### Task requirements
For the listing beneath, state how many lines contain the string "when". Give the number by itself.

### Supplied records

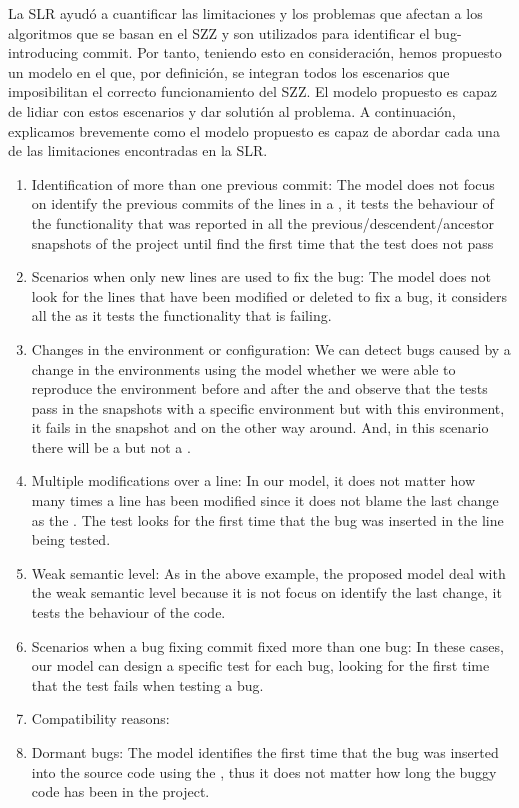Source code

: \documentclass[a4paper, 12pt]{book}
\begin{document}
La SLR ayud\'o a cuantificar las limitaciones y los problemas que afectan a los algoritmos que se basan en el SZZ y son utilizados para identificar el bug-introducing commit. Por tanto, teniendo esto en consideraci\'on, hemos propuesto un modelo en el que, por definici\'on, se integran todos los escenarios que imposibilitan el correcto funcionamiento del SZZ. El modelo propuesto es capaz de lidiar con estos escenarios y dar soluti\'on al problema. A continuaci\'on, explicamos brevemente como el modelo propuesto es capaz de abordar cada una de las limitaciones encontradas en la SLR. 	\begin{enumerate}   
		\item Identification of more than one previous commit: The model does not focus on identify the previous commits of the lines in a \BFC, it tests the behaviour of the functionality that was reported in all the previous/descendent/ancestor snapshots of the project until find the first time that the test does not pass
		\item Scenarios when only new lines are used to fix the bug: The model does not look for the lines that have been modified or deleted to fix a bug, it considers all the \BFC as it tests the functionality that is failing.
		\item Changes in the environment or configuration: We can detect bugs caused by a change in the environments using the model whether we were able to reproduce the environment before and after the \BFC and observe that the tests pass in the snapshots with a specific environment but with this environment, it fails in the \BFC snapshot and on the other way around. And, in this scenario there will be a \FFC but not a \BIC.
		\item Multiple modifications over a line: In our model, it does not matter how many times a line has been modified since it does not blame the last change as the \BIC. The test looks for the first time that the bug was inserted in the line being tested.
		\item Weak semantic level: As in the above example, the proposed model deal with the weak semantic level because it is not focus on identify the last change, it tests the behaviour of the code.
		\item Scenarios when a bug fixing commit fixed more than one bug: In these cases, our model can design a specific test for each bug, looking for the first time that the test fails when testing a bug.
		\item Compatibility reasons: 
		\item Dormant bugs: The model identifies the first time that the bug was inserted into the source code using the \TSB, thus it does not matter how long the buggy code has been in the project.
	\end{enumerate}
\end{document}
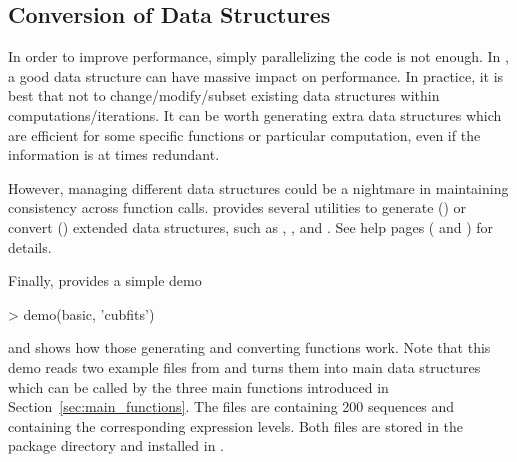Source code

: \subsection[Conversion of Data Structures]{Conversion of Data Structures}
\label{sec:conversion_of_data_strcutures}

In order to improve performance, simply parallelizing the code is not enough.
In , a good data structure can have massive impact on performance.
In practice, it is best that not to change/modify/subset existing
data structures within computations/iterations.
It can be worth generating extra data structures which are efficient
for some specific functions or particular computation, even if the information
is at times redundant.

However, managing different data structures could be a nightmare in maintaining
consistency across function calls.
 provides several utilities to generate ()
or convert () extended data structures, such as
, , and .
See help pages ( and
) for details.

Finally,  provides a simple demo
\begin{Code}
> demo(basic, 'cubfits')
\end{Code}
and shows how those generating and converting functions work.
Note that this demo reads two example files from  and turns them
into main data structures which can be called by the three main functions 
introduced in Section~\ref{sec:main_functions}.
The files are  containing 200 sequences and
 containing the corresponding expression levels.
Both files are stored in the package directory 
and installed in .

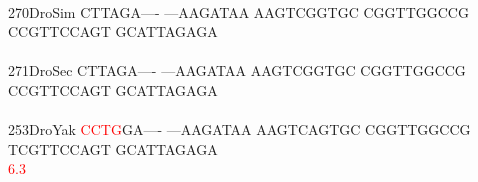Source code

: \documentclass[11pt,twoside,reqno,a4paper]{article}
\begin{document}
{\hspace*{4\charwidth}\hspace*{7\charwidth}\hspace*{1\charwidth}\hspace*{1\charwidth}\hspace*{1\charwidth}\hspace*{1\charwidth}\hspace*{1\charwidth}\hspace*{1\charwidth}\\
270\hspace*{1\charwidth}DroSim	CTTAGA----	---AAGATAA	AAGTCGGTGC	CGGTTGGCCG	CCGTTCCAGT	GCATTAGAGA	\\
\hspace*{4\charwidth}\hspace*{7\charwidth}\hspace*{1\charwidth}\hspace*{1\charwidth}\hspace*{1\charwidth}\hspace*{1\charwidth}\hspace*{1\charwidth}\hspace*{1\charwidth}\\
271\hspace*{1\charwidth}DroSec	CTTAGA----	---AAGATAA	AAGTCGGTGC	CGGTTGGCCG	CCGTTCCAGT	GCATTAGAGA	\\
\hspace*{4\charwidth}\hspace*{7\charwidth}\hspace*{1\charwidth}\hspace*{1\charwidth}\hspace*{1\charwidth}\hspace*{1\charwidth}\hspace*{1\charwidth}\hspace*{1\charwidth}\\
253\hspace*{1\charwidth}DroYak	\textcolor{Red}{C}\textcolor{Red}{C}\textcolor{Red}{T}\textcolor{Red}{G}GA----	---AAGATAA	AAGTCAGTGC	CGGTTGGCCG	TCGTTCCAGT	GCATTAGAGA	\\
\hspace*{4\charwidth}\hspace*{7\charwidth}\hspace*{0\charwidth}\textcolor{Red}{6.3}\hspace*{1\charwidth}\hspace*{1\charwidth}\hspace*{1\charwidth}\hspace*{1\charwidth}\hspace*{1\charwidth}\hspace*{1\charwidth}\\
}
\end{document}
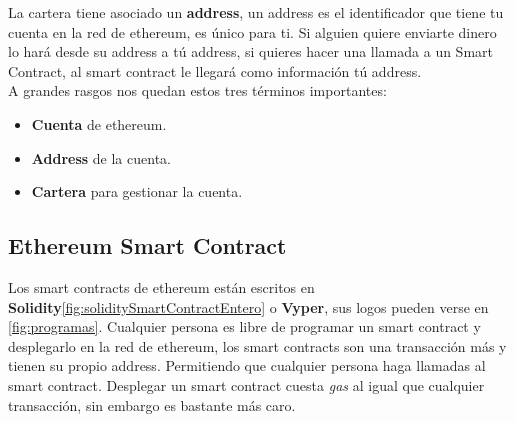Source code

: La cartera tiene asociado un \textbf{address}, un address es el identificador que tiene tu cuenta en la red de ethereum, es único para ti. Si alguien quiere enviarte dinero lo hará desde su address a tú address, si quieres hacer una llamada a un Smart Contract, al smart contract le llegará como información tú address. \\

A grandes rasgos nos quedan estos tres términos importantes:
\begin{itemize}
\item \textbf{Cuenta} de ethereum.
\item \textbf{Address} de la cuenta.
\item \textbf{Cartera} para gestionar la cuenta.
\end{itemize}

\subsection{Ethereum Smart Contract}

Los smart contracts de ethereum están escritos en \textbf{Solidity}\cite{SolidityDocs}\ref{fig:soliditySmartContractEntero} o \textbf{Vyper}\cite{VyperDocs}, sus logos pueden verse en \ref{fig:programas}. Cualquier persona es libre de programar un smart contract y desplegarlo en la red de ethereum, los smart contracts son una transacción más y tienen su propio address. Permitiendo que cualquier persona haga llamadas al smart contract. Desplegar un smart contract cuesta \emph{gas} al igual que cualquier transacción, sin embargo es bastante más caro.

...

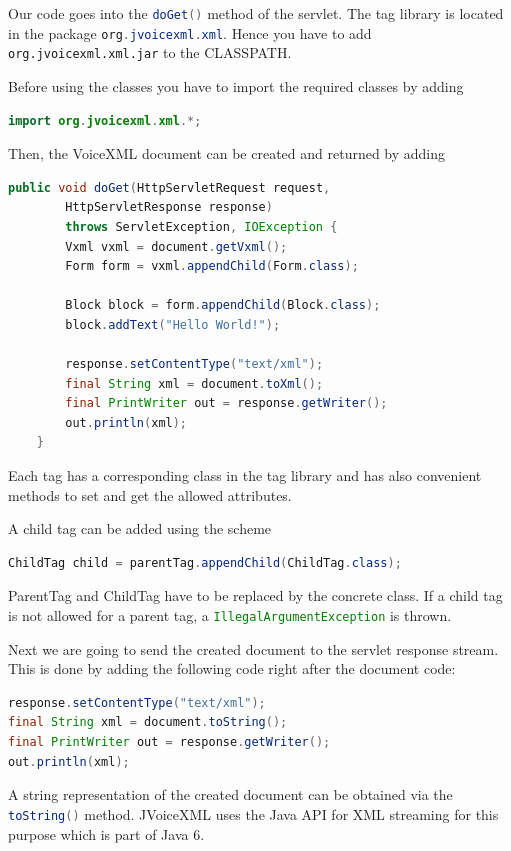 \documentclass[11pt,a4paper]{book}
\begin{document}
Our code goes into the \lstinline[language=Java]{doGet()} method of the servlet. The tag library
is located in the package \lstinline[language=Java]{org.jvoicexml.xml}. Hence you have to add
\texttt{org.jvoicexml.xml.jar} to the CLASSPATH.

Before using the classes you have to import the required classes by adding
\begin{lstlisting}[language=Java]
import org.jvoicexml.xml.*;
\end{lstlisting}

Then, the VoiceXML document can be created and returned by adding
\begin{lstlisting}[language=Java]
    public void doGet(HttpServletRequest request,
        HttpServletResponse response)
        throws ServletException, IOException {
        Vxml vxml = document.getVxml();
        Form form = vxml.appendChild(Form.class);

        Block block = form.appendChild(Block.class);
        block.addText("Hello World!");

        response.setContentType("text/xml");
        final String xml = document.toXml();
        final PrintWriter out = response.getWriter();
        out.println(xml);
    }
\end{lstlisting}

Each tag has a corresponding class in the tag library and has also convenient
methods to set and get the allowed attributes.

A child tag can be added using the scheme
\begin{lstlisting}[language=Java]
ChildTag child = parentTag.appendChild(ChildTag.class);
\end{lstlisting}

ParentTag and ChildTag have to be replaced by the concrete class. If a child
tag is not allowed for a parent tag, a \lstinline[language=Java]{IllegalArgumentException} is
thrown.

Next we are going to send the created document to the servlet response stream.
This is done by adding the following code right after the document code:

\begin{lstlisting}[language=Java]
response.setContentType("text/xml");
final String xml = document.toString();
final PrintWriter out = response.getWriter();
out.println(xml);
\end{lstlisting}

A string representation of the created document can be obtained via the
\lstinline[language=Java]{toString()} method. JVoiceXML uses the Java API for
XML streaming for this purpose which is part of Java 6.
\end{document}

### Problem solution
2